HOW TO COMPLETE THIS TASK:
Output exactly the lines from the first line of the records below through the line containing "# ประกาศเทศบาลเมืองนราธิวาส เรื่อง", both included, leaving out any pictures.

Stored data entries
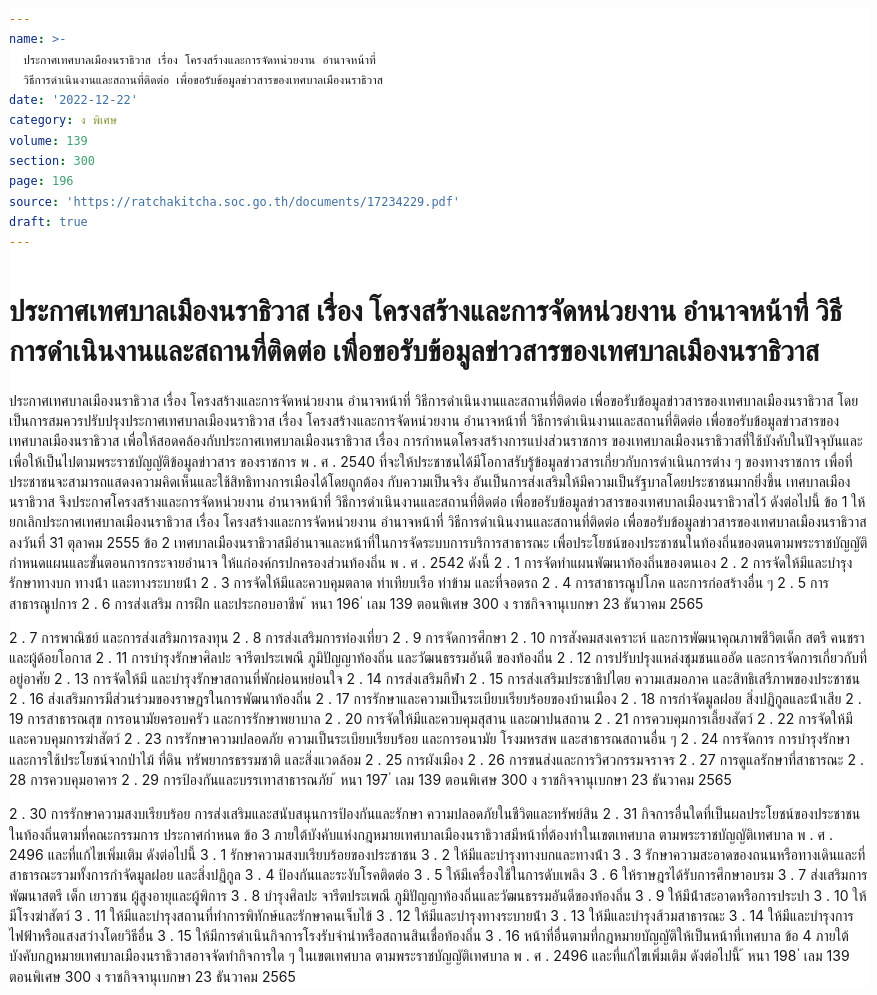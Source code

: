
```yaml
---
name: >-
  ประกาศเทศบาลเมืองนราธิวาส เรื่อง โครงสร้างและการจัดหน่วยงาน อำนาจหน้าที่
  วิธีการดำเนินงานและสถานที่ติดต่อ เพื่อขอรับข้อมูลข่าวสารของเทศบาลเมืองนราธิวาส
date: '2022-12-22'
category: ง พิเศษ
volume: 139
section: 300
page: 196
source: 'https://ratchakitcha.soc.go.th/documents/17234229.pdf'
draft: true
---
```


# ประกาศเทศบาลเมืองนราธิวาส เรื่อง โครงสร้างและการจัดหน่วยงาน อำนาจหน้าที่ วิธีการดำเนินงานและสถานที่ติดต่อ เพื่อขอรับข้อมูลข่าวสารของเทศบาลเมืองนราธิวาส

ประกาศเทศบาลเมืองนราธิวาส เรื่อง โครงสร้างและการจัดหน่วยงาน อํานาจหน้าที่ วิธีการดําเนินงานและสถานที่ติดต่อ เพื่อขอรับข้อมูลข่าวสารของเทศบาลเมืองนราธิวาส โดยเป็นการสมควรปรับปรุงประกาศเทศบาลเมืองนราธิวาส เรื่อง โครงสร้างและการจัดหน่วยงาน อํานาจหน้าที่ วิธีการดําเนินงานและสถานที่ติดต่อ เพื่อขอรับข้อมูลข่าวสารของเทศบาลเมืองนราธิวาส เพื่อให้สอดคล้องกับประกาศเทศบาลเมืองนราธิวาส เรื่อง การกําหนดโครงสร้างการแบ่งส่วนราชการ ของเทศบาลเมืองนราธิวาสที่ใช้บังคับในปัจจุบันและเพื่อให้เป็นไปตามพระราชบัญญัติข้อมูลข่าวสาร ของราชการ พ . ศ . 2540 ที่จะให้ประชาชนได้มีโอกาสรับรู้ข้อมูลข่าวสารเกี่ยวกับการดําเนินการต่าง ๆ ของทางราชการ เพื่อที่ประชาชนจะสามารถแสดงความคิดเห็นและใช้สิทธิทางการเมืองได้โดยถูกต้อง กับความเป็นจริง อันเป็นการส่งเสริมให้มีความเป็นรัฐบาลโดยประชาชนมากยิ่งขึ้น เทศบาลเมืองนราธิวาส จึงประกาศโครงสร้างและการจัดหน่วยงาน อํานาจหน้าที่ วิธีการดําเนินงานและสถานที่ติดต่อ เพื่อขอรับข้อมูลข่าวสารของเทศบาลเมืองนราธิวาสไว้ ดังต่อไปนี้ ข้อ 1 ให้ยกเลิกประกาศเทศบาลเมืองนราธิวาส เรื่อง โครงสร้างและการจัดหน่วยงาน อํานาจหน้าที่ วิธีการดําเนินงานและสถานที่ติดต่อ เพื่อขอรับข้อมูลข่าวสารของเทศบาลเมืองนราธิวาส ลงวันที่ 31 ตุลาคม 2555 ข้อ 2 เทศบาลเมืองนราธิวาสมีอํานาจและหน้าที่ในการจัดระบบการบริการสาธารณะ เพื่อประโยชน์ของประชาชนในท้องถิ่นของตนตามพระราชบัญญัติกําหนดแผนและขั้นตอนการกระจายอํานาจ ให้แก่องค์กรปกครองส่วนท้องถิ่น พ . ศ . 2542 ดังนี้ 2 . 1 การจัดทําแผนพัฒนาท้องถิ่นของตนเอง 2 . 2 การจัดให้มีและบํารุงรักษาทางบก ทางน้ํา และทางระบายน้ํา 2 . 3 การจัดให้มีและควบคุมตลาด ท่าเทียบเรือ ท่าข้าม และที่จอดรถ 2 . 4 การสาธารณูปโภค และการก่อสร้างอื่น ๆ 2 . 5 การสาธารณูปการ 2 . 6 การส่งเสริม การฝึก และประกอบอาชีพ ้ หนา 196 ่ เลม 139 ตอนพิเศษ 300 ง ราชกิจจานุเบกษา 23 ธันวาคม 2565

2 . 7 การพาณิชย์ และการส่งเสริมการลงทุน 2 . 8 การส่งเสริมการท่องเที่ยว 2 . 9 การจัดการศึกษา 2 . 10 การสังคมสงเคราะห์ และการพัฒนาคุณภาพชีวิตเด็ก สตรี คนชราและผู้ด้อยโอกาส 2 . 11 การบํารุงรักษาศิลปะ จารีตประเพณี ภูมิปัญญาท้องถิ่น และวัฒนธรรมอันดี ของท้องถิ่น 2 . 12 การปรับปรุงแหล่งชุมชนแออัด และการจัดการเกี่ยวกับที่อยู่อาศัย 2 . 13 การจัดให้มี และบํารุงรักษาสถานที่พักผ่อนหย่อนใจ 2 . 14 การส่งเสริมกีฬา 2 . 15 การส่งเสริมประชาธิปไตย ความเสมอภาค และสิทธิเสรีภาพของประชาชน 2 . 16 ส่งเสริมการมีส่วนร่วมของราษฎรในการพัฒนาท้องถิ่น 2 . 17 การรักษาและความเป็นระเบียบเรียบร้อยของบ้านเมือง 2 . 18 การกําจัดมูลฝอย สิ่งปฏิกูลและน้ําเสีย 2 . 19 การสาธารณสุข การอนามัยครอบครัว และการรักษาพยาบาล 2 . 20 การจัดให้มีและควบคุมสุสาน และฌาปนสถาน 2 . 21 การควบคุมการเลี้ยงสัตว์ 2 . 22 การจัดให้มีและควบคุมการฆ่าสัตว์ 2 . 23 การรักษาความปลอดภัย ความเป็นระเบียบเรียบร้อย และการอนามัย โรงมหรสพ และสาธารณสถานอื่น ๆ 2 . 24 การจัดการ การบํารุงรักษาและการใช้ประโยชน์จากป่าไม้ ที่ดิน ทรัพยากรธรรมชาติ และสิ่งแวดล้อม 2 . 25 การผังเมือง 2 . 26 การขนส่งและการวิศวกรรมจราจร 2 . 27 การดูแลรักษาที่สาธารณะ 2 . 28 การควบคุมอาคาร 2 . 29 การป้องกันและบรรเทาสาธารณภัย ้ หนา 197 ่ เลม 139 ตอนพิเศษ 300 ง ราชกิจจานุเบกษา 23 ธันวาคม 2565

2 . 30 การรักษาความสงบเรียบร้อย การส่งเสริมและสนับสนุนการป้องกันและรักษา ความปลอดภัยในชีวิตและทรัพย์สิน 2 . 31 กิจการอื่นใดที่เป็นผลประโยชน์ของประชาชนในท้องถิ่นตามที่คณะกรรมการ ประกาศกําหนด ข้อ 3 ภายใต้บังคับแห่งกฎหมายเทศบาลเมืองนราธิวาสมีหน้าที่ต้องทําในเขตเทศบาล ตามพระราชบัญญัติเทศบาล พ . ศ . 2496 และที่แก้ไขเพิ่มเติม ดังต่อไปนี้ 3 . 1 รักษาความสงบเรียบร้อยของประชาชน 3 . 2 ให้มีและบํารุงทางบกและทางน้ํา 3 . 3 รักษาความสะอาดของถนนหรือทางเดินและที่สาธารณะรวมทั้งการกําจัดมูลฝอย และสิ่งปฏิกูล 3 . 4 ป้องกันและระงับโรคติดต่อ 3 . 5 ให้มีเครื่องใช้ในการดับเพลิง 3 . 6 ให้ราษฎรได้รับการศึกษาอบรม 3 . 7 ส่งเสริมการพัฒนาสตรี เด็ก เยาวชน ผู้สูงอายุและผู้พิการ 3 . 8 บํารุงศิลปะ จารีตประเพณี ภูมิปัญญาท้องถิ่นและวัฒนธรรมอันดีของท้องถิ่น 3 . 9 ให้มีน้ําสะอาดหรือการประปา 3 . 10 ให้มีโรงฆ่าสัตว์ 3 . 11 ให้มีและบํารุงสถานที่ทําการพิทักษ์และรักษาคนเจ็บไข้ 3 . 12 ให้มีและบํารุงทางระบายน้ํา 3 . 13 ให้มีและบํารุงส้วมสาธารณะ 3 . 14 ให้มีและบํารุงการไฟฟ้าหรือแสงสว่างโดยวิธีอื่น 3 . 15 ให้มีการดําเนินกิจการโรงรับจํานําหรือสถานสินเชื่อท้องถิ่น 3 . 16 หน้าที่อื่นตามที่กฎหมายบัญญัติให้เป็นหน้าที่เทศบาล ข้อ 4 ภายใต้บังคับกฎหมายเทศบาลเมืองนราธิวาสอาจจัดทํากิจการใด ๆ ในเขตเทศบาล ตามพระราชบัญญัติเทศบาล พ . ศ . 2496 และที่แก้ไขเพิ่มเติม ดังต่อไปนี้ ้ หนา 198 ่ เลม 139 ตอนพิเศษ 300 ง ราชกิจจานุเบกษา 23 ธันวาคม 2565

COMPLETED EXERCISE:
Source code

:
```yaml
---
name: >-
  ประกาศเทศบาลเมืองนราธิวาส เรื่อง โครงสร้างและการจัดหน่วยงาน อำนาจหน้าที่
  วิธีการดำเนินงานและสถานที่ติดต่อ เพื่อขอรับข้อมูลข่าวสารของเทศบาลเมืองนราธิวาส
date: '2022-12-22'
category: ง พิเศษ
volume: 139
section: 300
page: 196
source: 'https://ratchakitcha.soc.go.th/documents/17234229.pdf'
draft: true
---
```


# ประกาศเทศบาลเมืองนราธิวาส เรื่อง โครงสร้างและการจัดหน่วยงาน อำนาจหน้าที่ วิธีการดำเนินงานและสถานที่ติดต่อ เพื่อขอรับข้อมูลข่าวสารของเทศบาลเมืองนราธิวาส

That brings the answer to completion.